■ **Instructions to follow**
Only one stretch of the records below should be repeated. It starts with the line containing "#### **New Quiz-Specific Endpoints**" and goes on through the line containing "for selected questions", exactly as written.

--- The data Enclosed Below ---

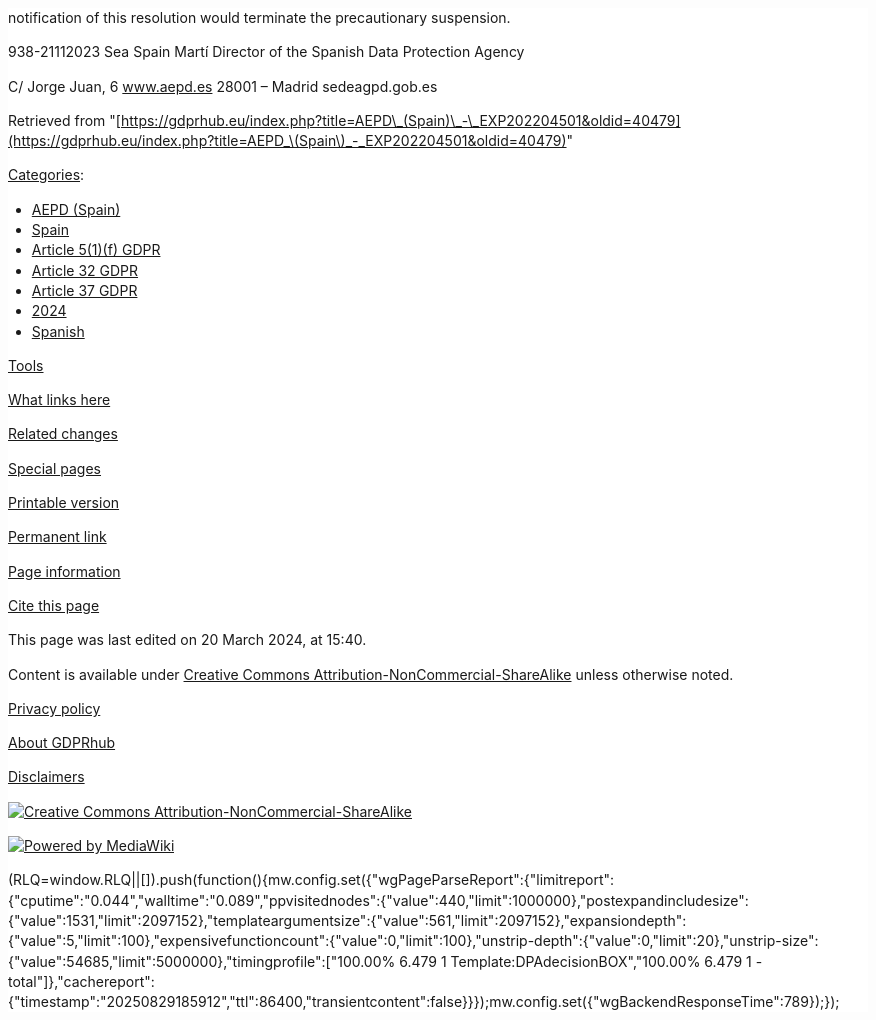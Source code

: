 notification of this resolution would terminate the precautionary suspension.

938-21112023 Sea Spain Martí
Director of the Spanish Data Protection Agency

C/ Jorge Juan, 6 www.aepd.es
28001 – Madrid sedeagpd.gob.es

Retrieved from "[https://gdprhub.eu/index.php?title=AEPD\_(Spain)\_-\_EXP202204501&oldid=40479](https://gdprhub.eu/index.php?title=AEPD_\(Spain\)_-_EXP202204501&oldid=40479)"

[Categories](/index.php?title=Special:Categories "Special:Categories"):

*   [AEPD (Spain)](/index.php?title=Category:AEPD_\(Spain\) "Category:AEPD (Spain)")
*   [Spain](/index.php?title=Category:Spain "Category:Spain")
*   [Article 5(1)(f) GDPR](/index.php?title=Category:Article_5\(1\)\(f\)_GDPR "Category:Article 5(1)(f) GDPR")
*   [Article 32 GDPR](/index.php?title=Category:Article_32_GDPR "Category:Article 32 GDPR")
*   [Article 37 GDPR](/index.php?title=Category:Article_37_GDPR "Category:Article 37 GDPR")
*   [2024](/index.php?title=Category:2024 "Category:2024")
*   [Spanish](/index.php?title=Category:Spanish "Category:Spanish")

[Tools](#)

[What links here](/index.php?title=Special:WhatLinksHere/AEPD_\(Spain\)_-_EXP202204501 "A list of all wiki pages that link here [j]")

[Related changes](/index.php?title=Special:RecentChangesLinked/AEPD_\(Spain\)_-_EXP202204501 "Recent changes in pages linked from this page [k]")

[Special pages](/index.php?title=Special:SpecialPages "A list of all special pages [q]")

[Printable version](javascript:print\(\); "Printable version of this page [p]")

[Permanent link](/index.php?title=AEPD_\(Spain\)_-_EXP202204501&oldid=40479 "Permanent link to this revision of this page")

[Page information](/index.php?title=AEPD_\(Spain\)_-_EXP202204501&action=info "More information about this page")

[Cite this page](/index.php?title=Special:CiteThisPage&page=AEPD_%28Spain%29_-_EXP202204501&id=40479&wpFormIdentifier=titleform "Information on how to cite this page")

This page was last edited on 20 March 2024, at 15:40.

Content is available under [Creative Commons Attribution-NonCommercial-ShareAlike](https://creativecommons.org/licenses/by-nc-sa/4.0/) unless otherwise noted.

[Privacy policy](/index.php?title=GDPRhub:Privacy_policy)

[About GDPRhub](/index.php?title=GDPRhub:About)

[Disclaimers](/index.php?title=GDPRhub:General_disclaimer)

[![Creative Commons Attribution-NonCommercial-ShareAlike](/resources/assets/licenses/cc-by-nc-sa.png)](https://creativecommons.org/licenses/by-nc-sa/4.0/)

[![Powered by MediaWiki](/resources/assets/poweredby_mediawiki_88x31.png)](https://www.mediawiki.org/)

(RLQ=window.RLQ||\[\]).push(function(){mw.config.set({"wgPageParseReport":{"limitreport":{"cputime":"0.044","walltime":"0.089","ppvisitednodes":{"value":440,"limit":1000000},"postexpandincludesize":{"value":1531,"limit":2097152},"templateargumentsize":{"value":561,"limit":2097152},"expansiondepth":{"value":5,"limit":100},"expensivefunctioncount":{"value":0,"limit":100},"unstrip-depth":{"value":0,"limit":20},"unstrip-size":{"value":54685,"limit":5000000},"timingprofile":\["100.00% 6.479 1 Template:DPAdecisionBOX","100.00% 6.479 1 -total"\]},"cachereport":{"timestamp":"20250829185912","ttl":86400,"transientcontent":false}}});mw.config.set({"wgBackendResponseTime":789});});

--- End of Enclosed The data ---
--- The data Enclosed Below ---

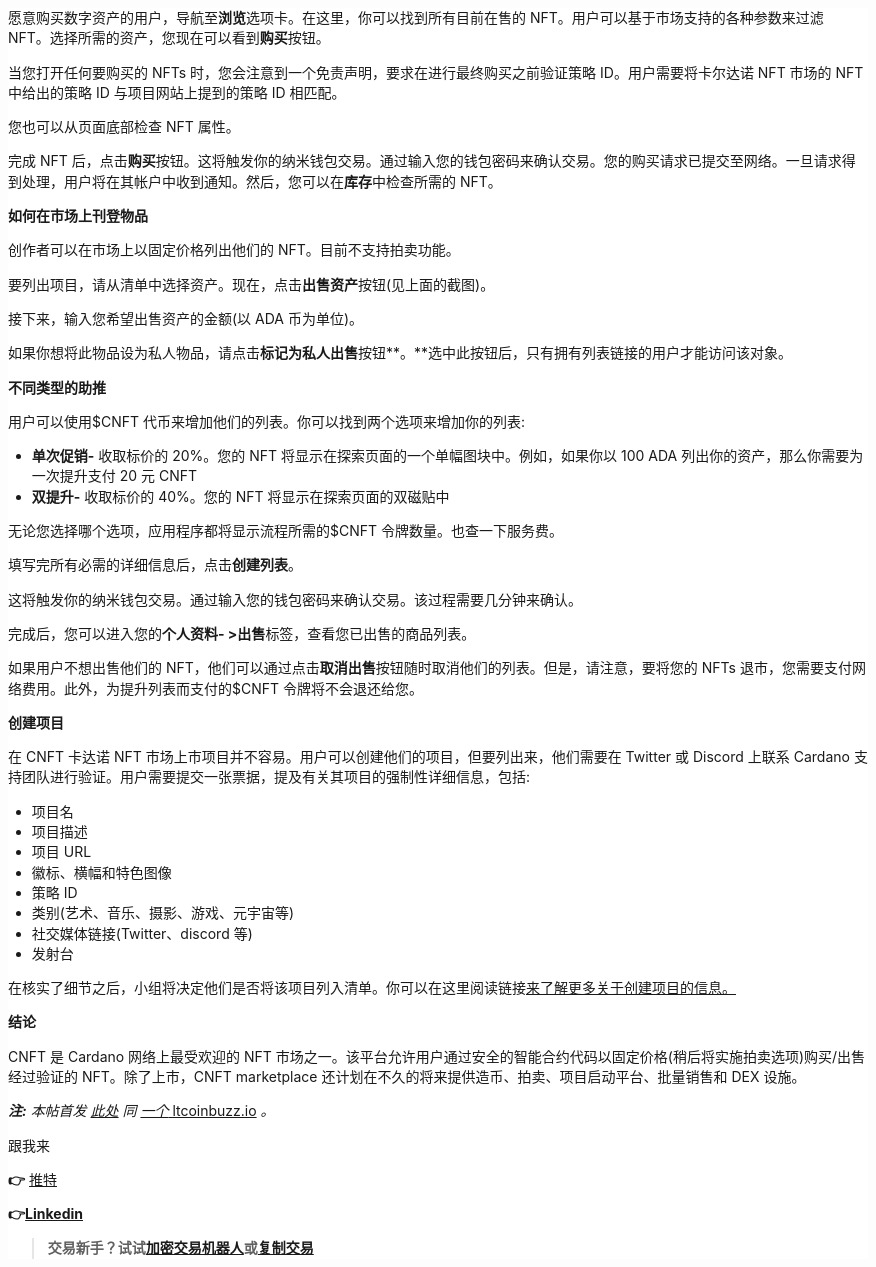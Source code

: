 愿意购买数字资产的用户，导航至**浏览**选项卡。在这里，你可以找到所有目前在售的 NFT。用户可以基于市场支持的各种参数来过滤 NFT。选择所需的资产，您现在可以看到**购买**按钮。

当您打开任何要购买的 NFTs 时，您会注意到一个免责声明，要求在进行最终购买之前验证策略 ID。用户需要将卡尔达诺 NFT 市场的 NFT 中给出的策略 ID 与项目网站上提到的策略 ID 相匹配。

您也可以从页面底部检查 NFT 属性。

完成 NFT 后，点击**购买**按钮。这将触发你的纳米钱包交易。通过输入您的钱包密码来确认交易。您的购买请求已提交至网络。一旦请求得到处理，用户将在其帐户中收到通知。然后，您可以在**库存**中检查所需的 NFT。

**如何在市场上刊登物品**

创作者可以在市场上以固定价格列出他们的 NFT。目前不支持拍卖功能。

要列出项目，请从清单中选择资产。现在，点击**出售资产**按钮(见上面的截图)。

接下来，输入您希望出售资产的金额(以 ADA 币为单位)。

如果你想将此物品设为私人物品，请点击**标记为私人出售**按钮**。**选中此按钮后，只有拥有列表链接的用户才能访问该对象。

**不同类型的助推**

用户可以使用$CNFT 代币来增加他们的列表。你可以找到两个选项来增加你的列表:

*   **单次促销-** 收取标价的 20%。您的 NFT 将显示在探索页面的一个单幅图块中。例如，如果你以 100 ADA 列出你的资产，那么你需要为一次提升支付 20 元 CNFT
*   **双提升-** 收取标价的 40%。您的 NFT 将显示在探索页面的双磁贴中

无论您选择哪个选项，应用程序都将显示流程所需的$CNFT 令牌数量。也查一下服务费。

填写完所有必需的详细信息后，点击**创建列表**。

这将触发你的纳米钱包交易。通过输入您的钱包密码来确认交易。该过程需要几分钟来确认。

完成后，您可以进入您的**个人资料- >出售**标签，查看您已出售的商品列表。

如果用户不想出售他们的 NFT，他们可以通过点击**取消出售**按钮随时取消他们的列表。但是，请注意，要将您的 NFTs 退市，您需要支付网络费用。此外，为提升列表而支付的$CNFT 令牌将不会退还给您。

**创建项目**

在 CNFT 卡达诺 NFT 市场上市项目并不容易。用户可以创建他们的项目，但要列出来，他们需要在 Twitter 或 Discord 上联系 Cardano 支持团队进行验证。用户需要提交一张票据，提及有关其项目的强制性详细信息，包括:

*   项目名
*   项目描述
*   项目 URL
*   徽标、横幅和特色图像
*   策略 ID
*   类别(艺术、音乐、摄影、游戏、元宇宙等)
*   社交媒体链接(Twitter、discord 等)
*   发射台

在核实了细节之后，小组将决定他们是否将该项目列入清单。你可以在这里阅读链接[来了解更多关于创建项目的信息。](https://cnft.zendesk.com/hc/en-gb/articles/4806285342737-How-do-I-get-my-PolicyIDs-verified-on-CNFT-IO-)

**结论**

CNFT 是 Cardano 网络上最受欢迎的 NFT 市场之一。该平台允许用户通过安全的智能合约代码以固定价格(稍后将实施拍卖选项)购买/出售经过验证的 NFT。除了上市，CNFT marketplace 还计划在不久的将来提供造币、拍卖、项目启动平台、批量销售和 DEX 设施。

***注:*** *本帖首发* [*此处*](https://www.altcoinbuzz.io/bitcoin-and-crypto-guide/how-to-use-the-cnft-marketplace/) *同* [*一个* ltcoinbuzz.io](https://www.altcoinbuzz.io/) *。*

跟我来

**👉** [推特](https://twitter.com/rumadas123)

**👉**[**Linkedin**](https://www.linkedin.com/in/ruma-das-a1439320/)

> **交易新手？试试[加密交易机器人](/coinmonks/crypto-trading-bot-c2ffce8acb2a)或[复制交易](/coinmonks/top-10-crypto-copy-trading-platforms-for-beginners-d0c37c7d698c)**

--- End of Enclosed The data ---
--- The data Enclosed Below ---

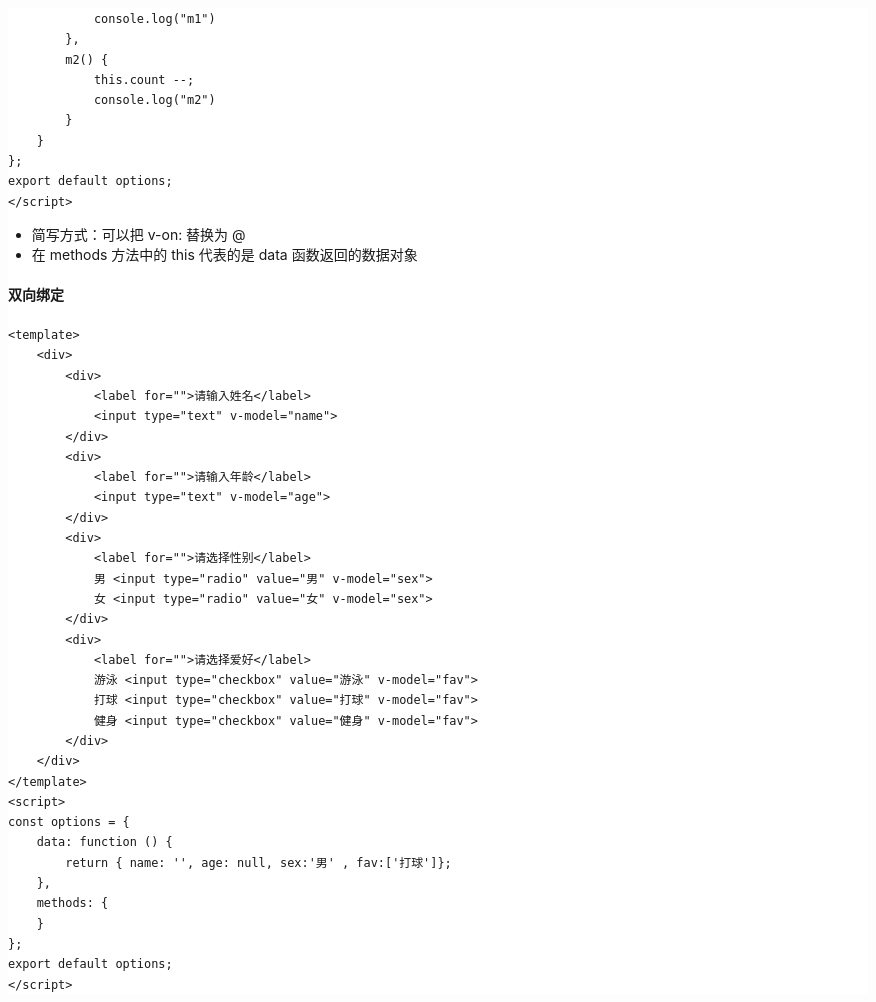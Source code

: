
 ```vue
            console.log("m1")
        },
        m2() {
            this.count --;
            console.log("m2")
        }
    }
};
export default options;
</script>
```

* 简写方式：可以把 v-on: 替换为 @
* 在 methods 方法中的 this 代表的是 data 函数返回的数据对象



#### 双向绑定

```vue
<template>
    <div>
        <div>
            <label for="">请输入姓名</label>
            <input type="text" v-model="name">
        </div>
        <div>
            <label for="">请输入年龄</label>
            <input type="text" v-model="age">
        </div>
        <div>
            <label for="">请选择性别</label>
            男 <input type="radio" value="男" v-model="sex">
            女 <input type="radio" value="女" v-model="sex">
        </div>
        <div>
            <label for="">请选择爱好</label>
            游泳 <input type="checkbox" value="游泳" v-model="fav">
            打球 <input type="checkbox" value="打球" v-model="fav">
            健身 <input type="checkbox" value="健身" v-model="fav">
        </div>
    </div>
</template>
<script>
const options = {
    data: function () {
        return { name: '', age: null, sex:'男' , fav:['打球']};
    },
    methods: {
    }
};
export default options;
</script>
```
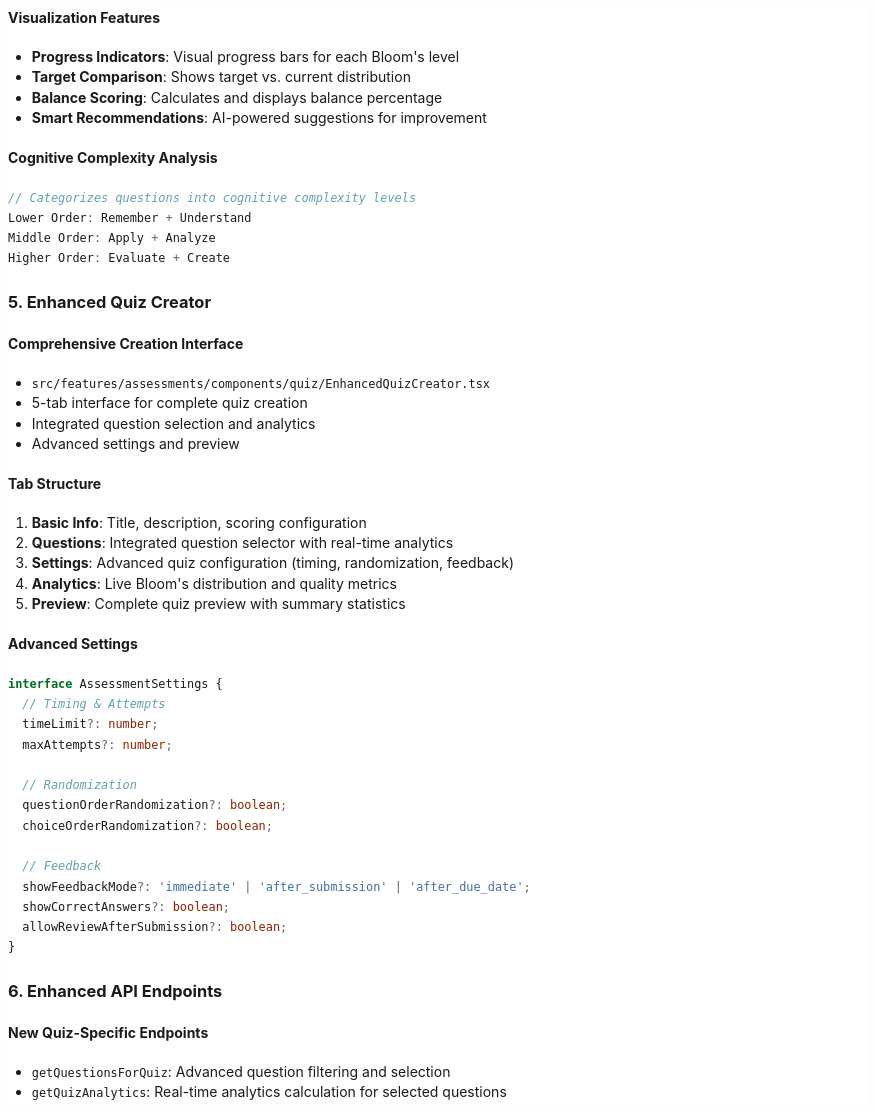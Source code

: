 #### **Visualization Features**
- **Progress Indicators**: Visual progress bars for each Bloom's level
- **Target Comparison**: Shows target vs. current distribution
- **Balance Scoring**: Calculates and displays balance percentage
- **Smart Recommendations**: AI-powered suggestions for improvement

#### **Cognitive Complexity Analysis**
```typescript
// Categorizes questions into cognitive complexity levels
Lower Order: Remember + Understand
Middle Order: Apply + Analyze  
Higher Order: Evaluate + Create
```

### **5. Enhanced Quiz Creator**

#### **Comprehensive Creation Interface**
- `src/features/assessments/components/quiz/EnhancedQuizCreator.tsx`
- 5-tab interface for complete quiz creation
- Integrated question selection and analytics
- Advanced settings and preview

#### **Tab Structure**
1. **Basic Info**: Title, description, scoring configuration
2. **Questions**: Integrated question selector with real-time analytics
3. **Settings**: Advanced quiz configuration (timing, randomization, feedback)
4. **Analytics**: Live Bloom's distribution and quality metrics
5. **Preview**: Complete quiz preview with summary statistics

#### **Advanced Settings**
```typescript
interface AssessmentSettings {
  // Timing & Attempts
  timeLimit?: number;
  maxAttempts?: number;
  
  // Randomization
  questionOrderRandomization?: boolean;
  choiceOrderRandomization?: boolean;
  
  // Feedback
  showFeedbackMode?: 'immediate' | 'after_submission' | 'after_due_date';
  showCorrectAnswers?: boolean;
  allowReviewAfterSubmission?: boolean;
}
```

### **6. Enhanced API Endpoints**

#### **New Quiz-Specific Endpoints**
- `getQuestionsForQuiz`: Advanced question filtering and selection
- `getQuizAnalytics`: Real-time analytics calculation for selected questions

--- End of Enclosed The data ---

■ **Answer for the task**
#### **New Quiz-Specific Endpoints**
- `getQuestionsForQuiz`: Advanced question filtering and selection
- `getQuizAnalytics`: Real-time analytics calculation for selected questions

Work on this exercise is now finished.